The United Nations Committee on Social, Economic, and Cultural Rights by Baderin and McCorquodale [1] has defined poverty as “a human condition characterized by sustained or chronic deprivation of the resources, capabilities, choices, security, and power necessary for the enjoyment of an adequate standard of living and other civil, cultural, economic, political and social rights”. The fundamental Sustainable Development Goal is to “End Poverty in all its manifestations worldwide”. Each country in the world is committed to eradicating poverty, ensuring that all people, including the poor and vulnerable, have equal access to economic resources, healthy living conditions, and basic infrastructure and technology [1,2,3,4,5]. Furthermore, there should be no question that developing countries and people are more sensitive to environmental degradation than the wealthy. Statista report that there are 1.3 billion people living in multidimensional poverty in 101 countries—23% of the population [6]. These data are derived from a person’s earnings and the extent to which they can satisfy their most basic requirements. According to the World Bank, 9.2% of the world’s population lives in poverty on less than USD 1.90 a day. Multidimensional poverty is defined as a lack of access to health, education, and living standards for individuals in 107 developing countries, according to the United Nations Development Program 2020 study [7].

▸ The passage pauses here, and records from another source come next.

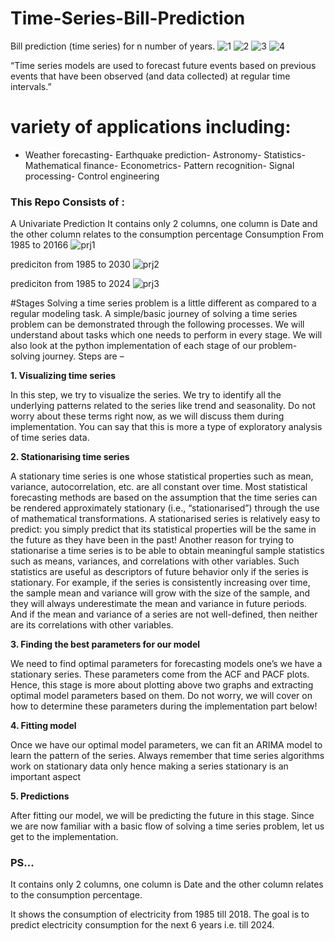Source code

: # Time-Series-Bill-Prediction

Bill prediction (time series) for  n number of years. 
![1](https://user-images.githubusercontent.com/29397302/84136039-62417880-aa68-11ea-9358-a9e3a14a3fb7.gif)
![2](https://user-images.githubusercontent.com/29397302/84136143-843afb00-aa68-11ea-94f9-fb7fb616c25d.gif)
![3](https://user-images.githubusercontent.com/29397302/84136193-961c9e00-aa68-11ea-8d73-ad28f0367b18.gif)
![4](https://user-images.githubusercontent.com/29397302/84136371-d3812b80-aa68-11ea-92e9-dac503f5ab8f.gif)

“Time series models are used to forecast future events based on previous events that have been observed (and data collected) at regular time intervals.”

# variety of applications including:
- Weather forecasting- Earthquake prediction- Astronomy- Statistics- Mathematical finance- Econometrics- Pattern recognition- Signal processing- Control engineering

### This Repo Consists of :
A Univariate Prediction
It contains only 2 columns, one column is Date and the other column relates to the consumption percentage
Consumption From 1985 to 20166
![prj1](https://user-images.githubusercontent.com/29397302/84137168-eba57a80-aa69-11ea-96cb-8420dfe1ac38.png)

prediciton from 1985 to 2030
![prj2](https://user-images.githubusercontent.com/29397302/84137439-55258900-aa6a-11ea-9627-1a4b6692a559.png)

prediciton from 1985 to 2024
![prj3](https://user-images.githubusercontent.com/29397302/84137483-64a4d200-aa6a-11ea-9ca7-2126b7f819fe.png)

#Stages
Solving a time series problem is a little different as compared to a regular modeling task. A simple/basic journey of solving a time series problem can be demonstrated through the following processes. We will understand about tasks which one needs to perform in every stage. We will also look at the python implementation of each stage of our problem-solving journey.
Steps are –

<b>1. Visualizing time series</b>

In this step, we try to visualize the series. We try to identify all the underlying patterns related to the series like trend and seasonality. Do not worry about these terms right now, as we will discuss them during implementation. You can say that this is more a type of exploratory analysis of time series data.

<b>2. Stationarising time series</b>

A stationary time series is one whose statistical properties such as mean, variance, autocorrelation, etc. are all constant over time. Most statistical forecasting methods are based on the assumption that the time series can be rendered approximately stationary (i.e., “stationarised”) through the use of mathematical transformations. A stationarised series is relatively easy to predict: you simply predict that its statistical properties will be the same in the future as they have been in the past! Another reason for trying to stationarise a time series is to be able to obtain meaningful sample statistics such as means, variances, and correlations with other variables. Such statistics are useful as descriptors of future behavior only if the series is stationary. For example, if the series is consistently increasing over time, the sample mean and variance will grow with the size of the sample, and they will always underestimate the mean and variance in future periods. And if the mean and variance of a series are not well-defined, then neither are its correlations with other variables.

<b>3. Finding the best parameters for our model</b>

We need to find optimal parameters for forecasting models one’s we have a stationary series. These parameters come from the ACF and PACF plots. Hence, this stage is more about plotting above two graphs and extracting optimal model parameters based on them. Do not worry, we will cover on how to determine these parameters during the implementation part below!

<b>4. Fitting model</b>

Once we have our optimal model parameters, we can fit an ARIMA model to learn the pattern of the series. Always remember that time series algorithms work on stationary data only hence making a series stationary is an important aspect

<b>5. Predictions</b>

After fitting our model, we will be predicting the future in this stage. Since we are now familiar with a basic flow of solving a time series problem, let us get to the implementation.

### PS...

It contains only 2 columns, one column is Date and the other column relates to the consumption percentage.

It shows the consumption of electricity from 1985 till 2018. The goal is to predict electricity consumption for the next 6 years i.e. till 2024.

Poverty reduction is an important approach to build a human community with a shared future and ensure sustainable development of the whole world and among different regions. There are many international organizations such as the World Bank for financial products and technical assistance for countries, the World Health Organization (WHO) for expanding universal health coverage, and the Food and Agriculture Organization of the United Nations (FAO) for defeating hunger who are continually undertaking efforts to solve poverty problems [8,9,10]. On the other hand, many researchers paid attention to the poverty research issues over time, for instance, poverty research agenda, rural poverty, urban poverty, child poverty, etc. However, the previous research lacks in the provision of a systematic survey and analysis on the poverty research from a bibliometric analysis perspective [11]. Poverty affects certain stages of everyone’s life, either from personal experience, in a relationship, or knowing someone struggling [12]. Coping with Poverty in Rural Secondary Education inspires one to seek solutions for others facing the same problem. Situations that lead to poverty can be caused by problems between generations or out-of-control population groups [13], while later generations struggle with poverty. Guidelines and research on these issues must be flexible to meet the needs of all [14]. Since poverty has a significant impact on life and education, research questions must be proposed, and research efforts must be conducted to find the answers. Candidates for research in this area must explore the views of researchers concerning previously studied issues when there is sufficient data readiness status to encourage research enthusiasm. This could be used in later studies to alleviate the pressures caused by poverty. Understanding the definitions of key research areas will help deepen one’s knowledge of the poverty research topic.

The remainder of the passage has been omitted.